Under the Tax Ordinance, tax professionals are required to provide consumers with two documents. First, tax professionals must provide a “Consumer Bill of Rights Regarding Tax Preparation Services” in English and Spanish. Additionally, tax professionals must provide a “Disclosure Form.”

The “Consumer Bill of Rights Regarding Tax Preparation Services” is prepared by the City and explains consumers’ rights under the Tax Ordinance, including: 1) the right to receive a detailed explanation of the tax preparers services; 2) the right to receive a detailed explanation and estimation of the cost associated with each service; 3) the right to receive an estimation of when the consumer can expect his or her refund; and 4) the right to receive an explanation of alternate settlement products, such as a refund anticipation loan or a refund anticipate check.
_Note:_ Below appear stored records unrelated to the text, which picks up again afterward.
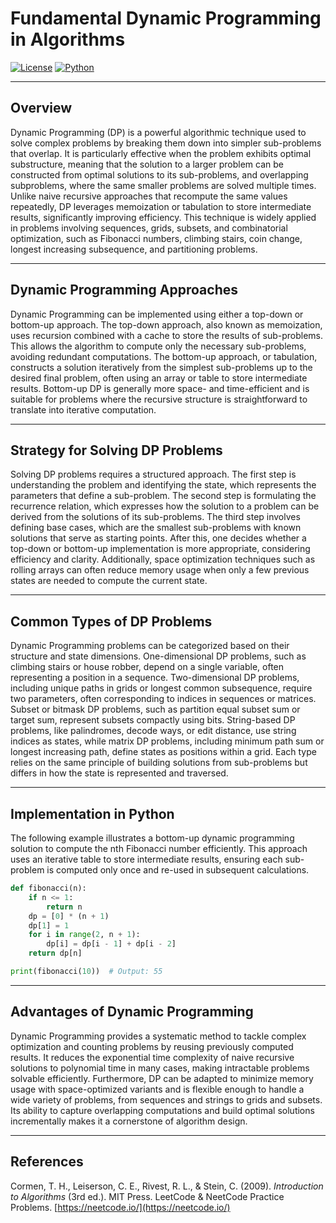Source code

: # Fundamental Dynamic Programming in Algorithms

[![License](https://img.shields.io/badge/License-Apache_2.0-blue.svg)](https://opensource.org/licenses/Apache-2.0) [![Python](https://img.shields.io/badge/Python-3.8+-3776AB.svg?logo=python\&logoColor=white)](https://www.python.org/)

---

## Overview

Dynamic Programming (DP) is a powerful algorithmic technique used to solve complex problems by breaking them down into simpler sub-problems that overlap. It is particularly effective when the problem exhibits optimal substructure, meaning that the solution to a larger problem can be constructed from optimal solutions to its sub-problems, and overlapping subproblems, where the same smaller problems are solved multiple times. Unlike naive recursive approaches that recompute the same values repeatedly, DP leverages memoization or tabulation to store intermediate results, significantly improving efficiency. This technique is widely applied in problems involving sequences, grids, subsets, and combinatorial optimization, such as Fibonacci numbers, climbing stairs, coin change, longest increasing subsequence, and partitioning problems.

---

## Dynamic Programming Approaches

Dynamic Programming can be implemented using either a top-down or bottom-up approach. The top-down approach, also known as memoization, uses recursion combined with a cache to store the results of sub-problems. This allows the algorithm to compute only the necessary sub-problems, avoiding redundant computations. The bottom-up approach, or tabulation, constructs a solution iteratively from the simplest sub-problems up to the desired final problem, often using an array or table to store intermediate results. Bottom-up DP is generally more space- and time-efficient and is suitable for problems where the recursive structure is straightforward to translate into iterative computation.

---

## Strategy for Solving DP Problems

Solving DP problems requires a structured approach. The first step is understanding the problem and identifying the state, which represents the parameters that define a sub-problem. The second step is formulating the recurrence relation, which expresses how the solution to a problem can be derived from the solutions of its sub-problems. The third step involves defining base cases, which are the smallest sub-problems with known solutions that serve as starting points. After this, one decides whether a top-down or bottom-up implementation is more appropriate, considering efficiency and clarity. Additionally, space optimization techniques such as rolling arrays can often reduce memory usage when only a few previous states are needed to compute the current state.

---

## Common Types of DP Problems

Dynamic Programming problems can be categorized based on their structure and state dimensions. One-dimensional DP problems, such as climbing stairs or house robber, depend on a single variable, often representing a position in a sequence. Two-dimensional DP problems, including unique paths in grids or longest common subsequence, require two parameters, often corresponding to indices in sequences or matrices. Subset or bitmask DP problems, such as partition equal subset sum or target sum, represent subsets compactly using bits. String-based DP problems, like palindromes, decode ways, or edit distance, use string indices as states, while matrix DP problems, including minimum path sum or longest increasing path, define states as positions within a grid. Each type relies on the same principle of building solutions from sub-problems but differs in how the state is represented and traversed.

---

## Implementation in Python

The following example illustrates a bottom-up dynamic programming solution to compute the nth Fibonacci number efficiently. This approach uses an iterative table to store intermediate results, ensuring each sub-problem is computed only once and re-used in subsequent calculations.

```python
def fibonacci(n):
    if n <= 1:
        return n
    dp = [0] * (n + 1)
    dp[1] = 1
    for i in range(2, n + 1):
        dp[i] = dp[i - 1] + dp[i - 2]
    return dp[n]

print(fibonacci(10))  # Output: 55
```

---

## Advantages of Dynamic Programming

Dynamic Programming provides a systematic method to tackle complex optimization and counting problems by reusing previously computed results. It reduces the exponential time complexity of naive recursive solutions to polynomial time in many cases, making intractable problems solvable efficiently. Furthermore, DP can be adapted to minimize memory usage with space-optimized variants and is flexible enough to handle a wide variety of problems, from sequences and strings to grids and subsets. Its ability to capture overlapping computations and build optimal solutions incrementally makes it a cornerstone of algorithm design.

---

## References

Cormen, T. H., Leiserson, C. E., Rivest, R. L., & Stein, C. (2009). *Introduction to Algorithms* (3rd ed.). MIT Press. LeetCode & NeetCode Practice Problems. [https://neetcode.io/](https://neetcode.io/)
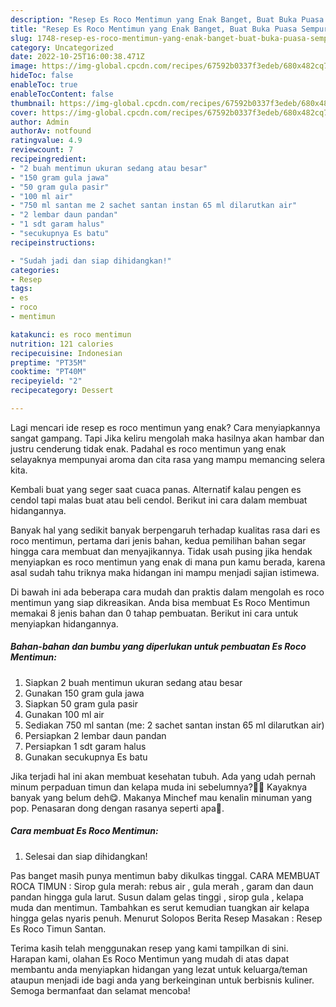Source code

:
 ```yaml
---
description: "Resep Es Roco Mentimun yang Enak Banget, Buat Buka Puasa Sempurna"
title: "Resep Es Roco Mentimun yang Enak Banget, Buat Buka Puasa Sempurna"
slug: 1748-resep-es-roco-mentimun-yang-enak-banget-buat-buka-puasa-sempurna
category: Uncategorized
date: 2022-10-25T16:00:38.471Z
image: https://img-global.cpcdn.com/recipes/67592b0337f3edeb/680x482cq70/es-roco-mentimun-foto-resep-utama.jpg
hideToc: false
enableToc: true
enableTocContent: false
thumbnail: https://img-global.cpcdn.com/recipes/67592b0337f3edeb/680x482cq70/es-roco-mentimun-foto-resep-utama.jpg
cover: https://img-global.cpcdn.com/recipes/67592b0337f3edeb/680x482cq70/es-roco-mentimun-foto-resep-utama.jpg
author: Admin
authorAv: notfound
ratingvalue: 4.9
reviewcount: 7
recipeingredient:
- "2 buah mentimun ukuran sedang atau besar"
- "150 gram gula jawa"
- "50 gram gula pasir"
- "100 ml air"
- "750 ml santan me 2 sachet santan instan 65 ml dilarutkan air"
- "2 lembar daun pandan"
- "1 sdt garam halus"
- "secukupnya Es batu"
recipeinstructions:

- "Sudah jadi dan siap dihidangkan!"
categories:
- Resep
tags:
- es
- roco
- mentimun

katakunci: es roco mentimun 
nutrition: 121 calories
recipecuisine: Indonesian
preptime: "PT35M"
cooktime: "PT40M"
recipeyield: "2"
recipecategory: Dessert

---
```



Lagi mencari ide resep es roco mentimun yang enak? Cara menyiapkannya sangat gampang. Tapi Jika keliru mengolah maka hasilnya akan hambar dan justru cenderung tidak enak. Padahal es roco mentimun yang enak selayaknya mempunyai aroma dan cita rasa yang mampu memancing selera kita.


Kembali buat yang seger saat cuaca panas. Alternatif kalau pengen es cendol tapi malas buat atau beli cendol. Berikut ini cara dalam membuat hidangannya.

Banyak hal yang sedikit banyak berpengaruh terhadap kualitas rasa dari es roco mentimun, pertama dari jenis bahan, kedua pemilihan bahan segar hingga cara membuat dan menyajikannya. Tidak usah pusing jika hendak menyiapkan es roco mentimun yang enak di mana pun kamu berada, karena asal sudah tahu triknya maka hidangan ini mampu menjadi sajian istimewa.


Di bawah ini ada beberapa cara mudah dan praktis dalam mengolah es roco mentimun yang siap dikreasikan. Anda bisa membuat Es Roco Mentimun memakai 8 jenis bahan dan 0 tahap pembuatan. Berikut ini cara untuk menyiapkan hidangannya.

<!--inarticleads1-->

##### Bahan-bahan dan bumbu yang diperlukan untuk pembuatan Es Roco Mentimun:

1. Siapkan 2 buah mentimun ukuran sedang atau besar
1. Gunakan 150 gram gula jawa
1. Siapkan 50 gram gula pasir
1. Gunakan 100 ml air
1. Sediakan 750 ml santan (me: 2 sachet santan instan 65 ml dilarutkan air)
1. Persiapkan 2 lembar daun pandan
1. Persiapkan 1 sdt garam halus
1. Gunakan secukupnya Es batu


Jika terjadi hal ini akan membuat kesehatan tubuh. Ada yang udah pernah minum perpaduan timun dan kelapa muda ini sebelumnya?🥒🥥 Kayaknya banyak yang belum deh😋. Makanya Minchef mau kenalin minuman yang pop. Penasaran dong dengan rasanya seperti apa🤔. 

<!--inarticleads2-->

##### Cara membuat Es Roco Mentimun:


1. Selesai dan siap dihidangkan!

Pas banget masih punya mentimun baby dikulkas tinggal. CARA MEMBUAT ROCA TIMUN : Sirop gula merah: rebus air , gula merah , garam dan daun pandan hingga gula larut. Susun dalam gelas tinggi , sirop gula , kelapa muda dan mentimun. Tambahkan es serut kemudian tuangkan air kelapa hingga gelas nyaris penuh. Menurut Solopos Berita Resep Masakan : Resep Es Roco Timun Santan. 

Terima kasih telah menggunakan resep yang kami tampilkan di sini. Harapan kami, olahan Es Roco Mentimun yang mudah di atas dapat membantu anda menyiapkan hidangan yang lezat untuk keluarga/teman ataupun menjadi ide bagi anda yang berkeinginan untuk berbisnis kuliner. Semoga bermanfaat dan selamat mencoba!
Both the Spanish and English versions of the Consumer Bill of Rights Regarding Tax Preparation Services can found on its website:

The “Disclosure Form” must also be given to consumers before the tax professionals can render tax services. However, the Disclosure Form is prepared by the individual tax professionals. Accordingly, the City requires that each tax preparer’s Disclosure Form is approved annually by Department of Business Affairs & Consumer Protection. The Disclosure Form must contain: 1) a written list, description, and price of the tax preparation services offered; 2) a written list, description and price of all fees associated with each services, including filing fees and processing fees; 3) a written estimate of the total charge to the consumer based on the services the consumer has selected; 4) a written estimate of the period of time the consumer can reasonably expect to wait for his or her refund; and 5) a certification from the tax preparer  indicating that the tax preparer has reviewed the disclosure with the consumer. The Disclosure Form must also be in English and Spanish.

Failure to strictly comply with the requirements of Tax Ordinance may result in fines of $250-$750 per offense. In addition, each day a violation continues may constitute a separate offense. Based on the City’s recent undercover operations, it is clear that the Tax Ordinance is a priority. Tax professionals should ensure they are compliant.